An oil’s service life is primarily determined by certain factors and by the way they interact, which is shown in Figure 5. In this figure, oil sump temperature is indicated as a function of oil service life. The slope of the curves is due to the so-called 10 K rule, saying that a temperature increase of 10 Kelvin doubles the speed at which chemical reactions take place. Applied to the service life of gear oils, this means that their life is cut by half with every 10 K temperature increase. The curves for mineral oil and polyglycol have been taken from the literature, where they have been published on many occasions. Klüber Lubrication drew on their practical experience in the use of polyglycol oils by performing numerous used-oil analyses with this oil type and evaluating them. Some of them are shown as symbols in the diagram. All results stem from applications where there was clearly no gear damage due to the gear oil being past its service life. The results of this evaluation show that the selection of the right base oil can contribute decisively to attaining a longer service life. A polyglycol oil used in a gearbox application can last five times longer than a mineral oil. This is without taking into account that if, for example, a Klübersynth GH 6-460 oil is used, the operating temperature will go down considerably and the amount of wear particles be reduced, which will additionally extend the oil’s lifetime.

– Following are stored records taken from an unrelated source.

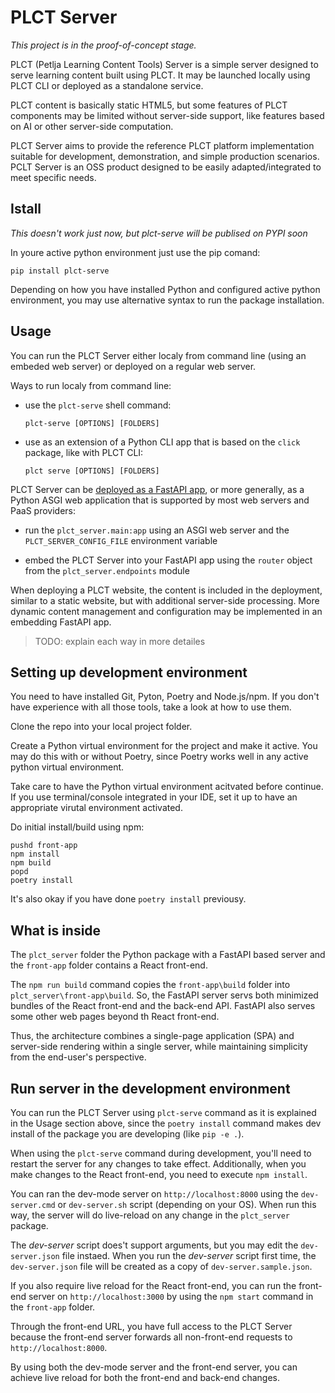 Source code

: # PLCT Server

*This project is in the proof-of-concept stage.*

PLCT (Petlja Learning Content Tools) Server is a simple server designed to serve learning content built using PLCT. It may be launched locally using PLCT CLI or deployed as a standalone service. 

PLCT content is basically static HTML5, but some features of PLCT components may be limited without server-side support, like features based on AI or other server-side computation.

PLCT Server aims to provide the reference PLCT platform implementation suitable for development, demonstration, and simple production scenarios. PCLT Server is an OSS product designed to be easily adapted/integrated to meet specific needs.

## Istall

*This doesn't work just now, but plct-serve will be publised on PYPI soon*

In youre active python environment just use the pip comand:

```
pip install plct-serve
```

Depending on how you have installed Python and configured active python environment, you may use alternative syntax to run the package installation.

## Usage

You can run the PLCT Server either localy from command line (using an embeded web server) or deployed on a regular web server.

Ways to run localy from command line:
- use the `plct-serve` shell command:  
  ```
  plct-serve [OPTIONS] [FOLDERS]
  ```
- use as an extension of a Python CLI app that is based on the `click` package, like with PLCT CLI:  
  ```
  plct serve [OPTIONS] [FOLDERS]
  ```

PLCT Server can be [deployed as a FastAPI app](https://fastapi.tiangolo.com/deployment/), or more generally, as a Python ASGI web application that is supported by most web servers and PaaS providers:
- run the `plct_server.main:app` using an ASGI web server and the `PLCT_SERVER_CONFIG_FILE` environment variable

- embed the PLCT Server into your FastAPI app using the `router` object from the `plct_server.endpoints` module

When deploying a PLCT website, the content is included in the deployment, similar to a static website, but with additional server-side processing. More dynamic content management and configuration may be implemented in an embedding FastAPI app.

> TODO: explain each way in more detailes

## Setting up development environment

You need to have installed Git, Pyton, Poetry and Node.js/npm. If you don't have experience with all those tools, take a look at how to use them.

Clone the repo into your local project folder.

Create a Python virtual environment for the project and make it active. You may do this with or without Poetry, since Poetry works well in any active python virtual environment.

Take care to have the Python virtual environment acitvated before continue. If you use terminal/console integrated in your IDE, set it up to have an appropriate virutal environment activated.

Do initial install/build using npm:

```
pushd front-app
npm install
npm build
popd
poetry install
```

It's also okay if you have done `poetry install` previousy.

## What is inside

The `plct_server` folder the Python package with a FastAPI based server and the `front-app` folder contains a React front-end. 

The `npm run build` command copies the `front-app\build` folder into `plct_server\front-app\build`. So, the FastAPI server servs both minimized bundles of the React front-end and the back-end API. FastAPI also serves some other web pages beyond th React front-end. 

Thus, the architecture combines a single-page application (SPA) and server-side rendering within a single server, while maintaining simplicity from the end-user's perspective.

## Run server in the development environment

You can run the PLCT Server using `plct-serve` command as it is explained in the Usage section above, since the `poetry install` command makes dev install of the package you are developing (like `pip -e .`).

When using the `plct-serve` command during development, you'll need to restart the server for any changes to take effect. Additionally, when you make changes to the React front-end, you need to execute `npm install`.

You can ran the dev-mode server on `http://localhost:8000` using the `dev-server.cmd` or `dev-server.sh` script (depending on your OS). When run this way, the server will do live-reload on any change in the `plct_server` package.

The *dev-server* script does't support arguments, but you may edit the `dev-server.json` file instaed. When you run the *dev-server* script first time, the `dev-server.json` file will be created as a copy of `dev-server.sample.json`.

If you also require live reload for the React front-end, you can run the front-end server on `http://localhost:3000` by using the `npm start` command in the `front-app` folder.

Through the front-end URL, you have full access to the PLCT Server because the front-end server forwards all non-front-end requests to `http://localhost:8000`.

By using both the dev-mode server and the front-end server, you can achieve live reload for both the front-end and back-end changes.

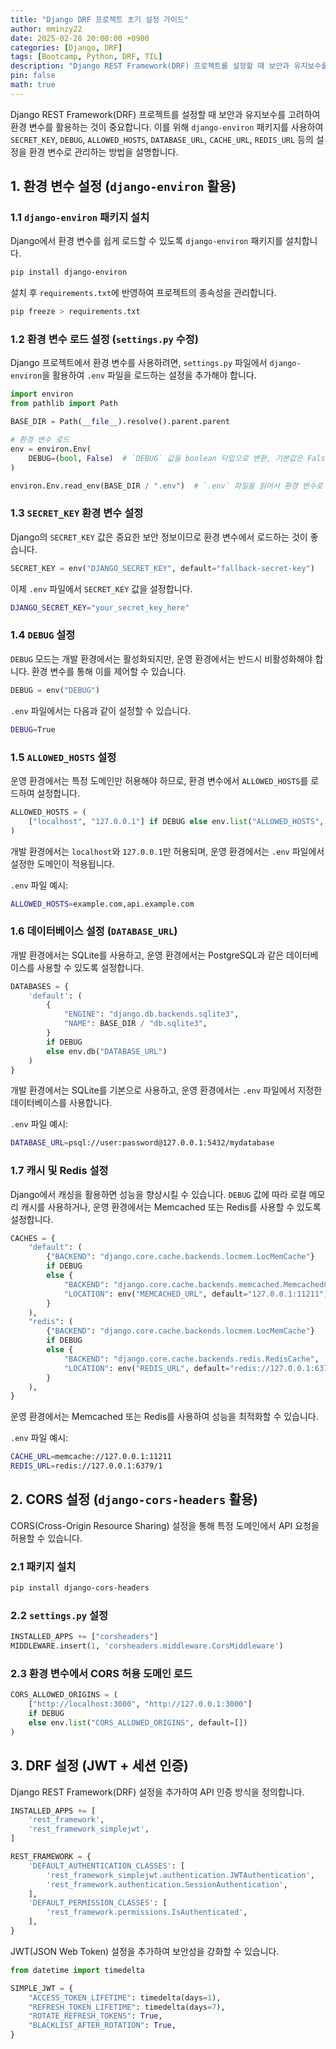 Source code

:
 ```yaml
---
title: "Django DRF 프로젝트 초기 설정 가이드"
author: mminzy22
date: 2025-02-28 20:00:00 +0900
categories: [Django, DRF]
tags: [Bootcamp, Python, DRF, TIL]
description: "Django REST Framework(DRF) 프로젝트를 설정할 때 보안과 유지보수를 고려하여 환경 변수를 활용하는 방법을 설명합니다. 이 가이드는 `django-environ` 패키지를 사용하여 환경 변수를 설정하고, CORS 설정 및 DRF 인증 설정을 포함합니다."
pin: false
math: true
---
```



Django REST Framework(DRF) 프로젝트를 설정할 때 보안과 유지보수를 고려하여 환경 변수를 활용하는 것이 중요합니다. 이를 위해 `django-environ` 패키지를 사용하여 `SECRET_KEY`, `DEBUG`, `ALLOWED_HOSTS`, `DATABASE_URL`, `CACHE_URL`, `REDIS_URL` 등의 설정을 환경 변수로 관리하는 방법을 설명합니다.

## 1. 환경 변수 설정 (`django-environ` 활용)

### 1.1 `django-environ` 패키지 설치

Django에서 환경 변수를 쉽게 로드할 수 있도록 `django-environ` 패키지를 설치합니다.

```bash
pip install django-environ
```

설치 후 `requirements.txt`에 반영하여 프로젝트의 종속성을 관리합니다.

```bash
pip freeze > requirements.txt
```

### 1.2 환경 변수 로드 설정 (`settings.py` 수정)

Django 프로젝트에서 환경 변수를 사용하려면, `settings.py` 파일에서 `django-environ`을 활용하여 `.env` 파일을 로드하는 설정을 추가해야 합니다.

```python
import environ
from pathlib import Path

BASE_DIR = Path(__file__).resolve().parent.parent

# 환경 변수 로드
env = environ.Env(
    DEBUG=(bool, False)  # `DEBUG` 값을 boolean 타입으로 변환, 기본값은 False
)

environ.Env.read_env(BASE_DIR / ".env")  # `.env` 파일을 읽어서 환경 변수로 로드
```

### 1.3 `SECRET_KEY` 환경 변수 설정

Django의 `SECRET_KEY` 값은 중요한 보안 정보이므로 환경 변수에서 로드하는 것이 좋습니다.

```python
SECRET_KEY = env("DJANGO_SECRET_KEY", default="fallback-secret-key")
```

이제 `.env` 파일에서 `SECRET_KEY` 값을 설정합니다.

```bash
DJANGO_SECRET_KEY="your_secret_key_here"
```

### 1.4 `DEBUG` 설정

`DEBUG` 모드는 개발 환경에서는 활성화되지만, 운영 환경에서는 반드시 비활성화해야 합니다. 환경 변수를 통해 이를 제어할 수 있습니다.

```python
DEBUG = env("DEBUG")
```

`.env` 파일에서는 다음과 같이 설정할 수 있습니다.

```bash
DEBUG=True
```

### 1.5 `ALLOWED_HOSTS` 설정

운영 환경에서는 특정 도메인만 허용해야 하므로, 환경 변수에서 `ALLOWED_HOSTS`를 로드하여 설정합니다.

```python
ALLOWED_HOSTS = (
    ["localhost", "127.0.0.1"] if DEBUG else env.list("ALLOWED_HOSTS", default=[])
)
```

개발 환경에서는 `localhost`와 `127.0.0.1`만 허용되며, 운영 환경에서는 `.env` 파일에서 설정한 도메인이 적용됩니다.

`.env` 파일 예시:

```bash
ALLOWED_HOSTS=example.com,api.example.com
```

### 1.6 데이터베이스 설정 (`DATABASE_URL`)

개발 환경에서는 SQLite를 사용하고, 운영 환경에서는 PostgreSQL과 같은 데이터베이스를 사용할 수 있도록 설정합니다.

```python
DATABASES = {
    'default': (
        {
            "ENGINE": "django.db.backends.sqlite3",
            "NAME": BASE_DIR / "db.sqlite3",
        }
        if DEBUG
        else env.db("DATABASE_URL")
    )
}
```

개발 환경에서는 SQLite를 기본으로 사용하고, 운영 환경에서는 `.env` 파일에서 지정한 데이터베이스를 사용합니다.

`.env` 파일 예시:

```bash
DATABASE_URL=psql://user:password@127.0.0.1:5432/mydatabase
```

### 1.7 캐시 및 Redis 설정

Django에서 캐싱을 활용하면 성능을 향상시킬 수 있습니다. `DEBUG` 값에 따라 로컬 메모리 캐시를 사용하거나, 운영 환경에서는 Memcached 또는 Redis를 사용할 수 있도록 설정합니다.

```python
CACHES = {
    "default": (
        {"BACKEND": "django.core.cache.backends.locmem.LocMemCache"}
        if DEBUG
        else {
            "BACKEND": "django.core.cache.backends.memcached.MemcachedCache",
            "LOCATION": env("MEMCACHED_URL", default="127.0.0.1:11211"),
        }
    ),
    "redis": (
        {"BACKEND": "django.core.cache.backends.locmem.LocMemCache"}
        if DEBUG
        else {
            "BACKEND": "django.core.cache.backends.redis.RedisCache",
            "LOCATION": env("REDIS_URL", default="redis://127.0.0.1:6379/1"),
        }
    ),
}
```

운영 환경에서는 Memcached 또는 Redis를 사용하여 성능을 최적화할 수 있습니다.

`.env` 파일 예시:

```bash
CACHE_URL=memcache://127.0.0.1:11211
REDIS_URL=redis://127.0.0.1:6379/1
```

## 2. CORS 설정 (`django-cors-headers` 활용)

CORS(Cross-Origin Resource Sharing) 설정을 통해 특정 도메인에서 API 요청을 허용할 수 있습니다.

### 2.1 패키지 설치

```bash
pip install django-cors-headers
```

### 2.2 `settings.py` 설정

```python
INSTALLED_APPS += ["corsheaders"]
MIDDLEWARE.insert(1, 'corsheaders.middleware.CorsMiddleware')
```

### 2.3 환경 변수에서 CORS 허용 도메인 로드

```python
CORS_ALLOWED_ORIGINS = (
    ["http://localhost:3000", "http://127.0.0.1:3000"]
    if DEBUG
    else env.list("CORS_ALLOWED_ORIGINS", default=[])
)
```

## 3. DRF 설정 (JWT + 세션 인증)

Django REST Framework(DRF) 설정을 추가하여 API 인증 방식을 정의합니다.

```python
INSTALLED_APPS += [
    'rest_framework',
    'rest_framework_simplejwt',
]

REST_FRAMEWORK = {
    'DEFAULT_AUTHENTICATION_CLASSES': [
        'rest_framework_simplejwt.authentication.JWTAuthentication',
        'rest_framework.authentication.SessionAuthentication',
    ],
    'DEFAULT_PERMISSION_CLASSES': [
        'rest_framework.permissions.IsAuthenticated',
    ],
}
```

JWT(JSON Web Token) 설정을 추가하여 보안성을 강화할 수 있습니다.

```python
from datetime import timedelta

SIMPLE_JWT = {
    "ACCESS_TOKEN_LIFETIME": timedelta(days=1),
    "REFRESH_TOKEN_LIFETIME": timedelta(days=7),
    "ROTATE_REFRESH_TOKENS": True,
    "BLACKLIST_AFTER_ROTATION": True,
}
```

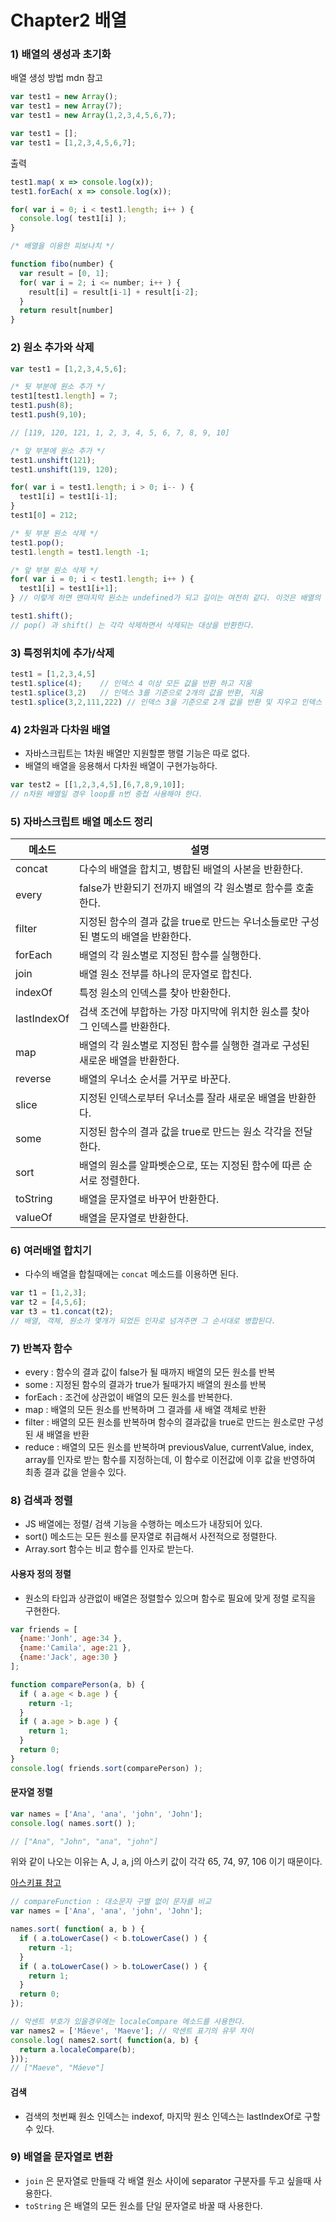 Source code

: # Chapter2 배열



### 1) 배열의 생성과 초기화

배열 생성 방법 mdn 참고

```javascript
var test1 = new Array();
var test1 = new Array(7);
var test1 = new Array(1,2,3,4,5,6,7);

var test1 = [];
var test1 = [1,2,3,4,5,6,7];

```



출력

```javascript
test1.map( x => console.log(x));
test1.forEach( x => console.log(x));

for( var i = 0; i < test1.length; i++ ) {
  console.log( test1[i] );
}
```



```javascript
/* 배열을 이용한 피보나치 */

function fibo(number) {
  var result = [0, 1];
  for( var i = 2; i <= number; i++ ) {
    result[i] = result[i-1] + result[i-2];
  }
  return result[number]
}
```



### 2) 원소 추가와 삭제

```javascript
var test1 = [1,2,3,4,5,6];

/* 뒷 부분에 원소 추가 */
test1[test1.length] = 7;
test1.push(8);
test1.push(9,10);

// [119, 120, 121, 1, 2, 3, 4, 5, 6, 7, 8, 9, 10]

/* 앞 부분에 원소 추가 */
test1.unshift(121);
test1.unshift(119, 120);

for( var i = test1.length; i > 0; i-- ) {
  test1[i] = test1[i-1];
}
test1[0] = 212;

/* 뒷 부분 원소 삭제 */
test1.pop();
test1.length = test1.length -1;

/* 앞 부분 원소 삭제 */
for( var i = 0; i < test1.length; i++ ) {
  test1[i] = test1[i+1];
} // 이렇게 하면 맨마지막 원소는 undefined가 되고 길이는 여전히 같다. 이것은 배열의 원래 값들이 덮어쓰인 것이지 실제로 값이 삭제된 것은 아니다. 이럴때는 test1.length를 test1.length-1 하면 배열 자체가 줄어든 것을 볼수 있다.

test1.shift();
// pop() 과 shift() 는 각각 삭제하면서 삭제되는 대상을 반환한다.
```



### 3) 특정위치에 추가/삭제

```javascript
test1 = [1,2,3,4,5]
test1.splice(4);	// 인덱스 4 이상 모든 값을 반환 하고 지움
test1.splice(3,2)	// 인덱스 3를 기준으로 2개의 값을 반환, 지움
test1.splice(3,2,111,222) // 인덱스 3을 기준으로 2개 값을 반환 및 지우고 인덱스 3부터 111,222채워 넣는다. 만약 2대신 0을 넣으면 인덱스 3자리부터 111,222 를 채워넣고 그 자리에 있던 것들은 인덱스 뒷 번호로 밀어낸다.
```



### 4) 2차원과 다차원 배열

- 자바스크립트는 1차원 배열만 지원할뿐 행렬 기능은 따로 없다.
- 배열의 배열을 응용해서 다차원 배열이 구현가능하다.

```javascript
var test2 = [[1,2,3,4,5],[6,7,8,9,10]];
// n차원 배열일 경우 loop를 n번 중첩 사용해야 한다.
```



### 5) 자바스크립트 배열 메소드 정리

| 메소드         | 설명                                       |
| ----------- | ---------------------------------------- |
| concat      | 다수의 배열을 합치고, 병합된 배열의 사본을 반환한다.           |
| every       | false가 반환되기 전까지 배열의 각 원소별로 함수를 호출한다.     |
| filter      | 지정된 함수의 결과 값을 true로 만드는 우너소들로만 구성된 별도의 배열을 반환한다. |
| forEach     | 배열의 각 원소별로 지정된 함수를 실행한다.                 |
| join        | 배열 원소 전부를 하나의 문자열로 합친다.                  |
| indexOf     | 특정 원소의 인덱스를 찾아 반환한다.                     |
| lastIndexOf | 검색 조건에 부합하는 가장 마지막에 위치한 원소를 찾아 그 인덱스를 반환한다. |
| map         | 배열의 각 원소별로 지정된 함수를 실행한 결과로 구성된 새로운 배열을 반환한다. |
| reverse     | 배열의 우너소 순서를 거꾸로 바꾼다.                     |
| slice       | 지정된 인덱스로부터 우너소를 잘라 새로운 배열을 반환한다.         |
| some        | 지정된 함수의 결과 값을 true로 만드는 원소 각각을 전달한다.     |
| sort        | 배열의 원소를 알파벳순으로, 또는 지정된 함수에 따른 순서로 정렬한다.  |
| toString    | 배열을 문자열로 바꾸어 반환한다.                       |
| valueOf     | 배열을 문자열로 반환한다.                           |



### 6) 여러배열 합치기

- 다수의 배열을 합칠때에는 ```concat``` 메소드를 이용하면 된다.

```javascript
var t1 = [1,2,3];
var t2 = [4,5,6];
var t3 = t1.concat(t2);
// 배열, 객체, 원소가 몇개가 되었든 인자로 넘겨주면 그 순서대로 병합된다.
```



### 7) 반복자 함수

- every : 함수의 결과 값이 false가 될 때까지 배열의 모든 원소를 반복
- some : 지정된 함수의 결과가 true가 될때가지 배열의 원소를 반복
- forEach : 조건에 상관없이 배열의 모든 원소를 반복한다.
- map : 배열의 모든 원소를 반복하며 그 결과를 새 배열 객체로 반환
- filter : 배열의 모든 원소를 반복하며 함수의 결과값을 true로 만드는 원소로만 구성된 새 배열을 반환
- reduce : 배열의 모든 원소를 반복하며 previousValue, currentValue, index, array를 인자로 받는 함수를 지정하는데, 이 함수로 이전값에 이후 값을 반영하여 최종 결과 값을 얻을수 있다. 



### 8) 검색과 정렬

- JS 배열에는 정렬/ 검색 기능을 수행하는 메소드가 내장되어 있다.
- sort() 메소드는 모든 원소를 문자열로 취급해서 사전적으로 정렬한다.
- Array.sort 함수는 비교 함수를 인자로 받는다.

#### 사용자 정의 정렬

- 원소의 타입과 상관없이 배열은 정렬할수 있으며 함수로 필요에 맞게 정렬 로직을 구현한다.

```javascript
var friends = [
  {name:'Jonh', age:34 },
  {name:'Camila', age:21 },
  {name:'Jack', age:30 }
];

function comparePerson(a, b) {
  if ( a.age < b.age ) {
    return -1;
  }
  if ( a.age > b.age ) {
    return 1;
  }
  return 0;
}
console.log( friends.sort(comparePerson) );
```



#### 문자열 정렬

```javascript
var names = ['Ana', 'ana', 'john', 'John'];
console.log( names.sort() );

// ["Ana", "John", "ana", "john"]
```

위와 같이 나오는 이유는 A, J, a, j의 아스키 값이 각각 65, 74, 97, 106 이기 때문이다.

[아스키표 참고](http://www.asciitable.com)

```javascript
// compareFunction : 대소문자 구별 없이 문자를 비교 
var names = ['Ana', 'ana', 'john', 'John'];

names.sort( function( a, b ) {
  if ( a.toLowerCase() < b.toLowerCase() ) {
    return -1;
  }
  if ( a.toLowerCase() > b.toLowerCase() ) {
    return 1;
  }
  return 0;
});

// 악센트 부호가 있을경우에는 localeCompare 메소드를 사용한다.
var names2 = ['Máeve', 'Maeve']; // 악센트 표기의 유무 차이
console.log( names2.sort( function(a, b) {
  return a.localeCompare(b);
}));
// ["Maeve", "Máeve"]
```



#### 검색

- 검색의 첫번째 원소 인덱스는 indexof, 마지막 원소 인덱스는 lastIndexOf로 구할수 있다.





### 9) 배열을 문자열로 변환

- ```join``` 은 문자열로 만들때 각 배열 원소 사이에 separator 구분자를 두고 싶을때 사용한다.
- ```toString``` 은 배열의 모든 원소를 단일 문자열로 바꿀 때 사용한다.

The fact that the oils discussed can be used both in spur gears and in worm gears greatly facilitates maintenance in that it allows a streamlined product range. Fewer oils are kept on stock, which helps to avoid confusion. Hence, the consistent use of synthetic gear oils leads to significant cost savings for the operator, which may justify the higher purchasing costs for synthetic oils compared with those of mineral oils. It makes therefore sense to choose a more global approach to cost considerations, and in particular to include maintenance and repair.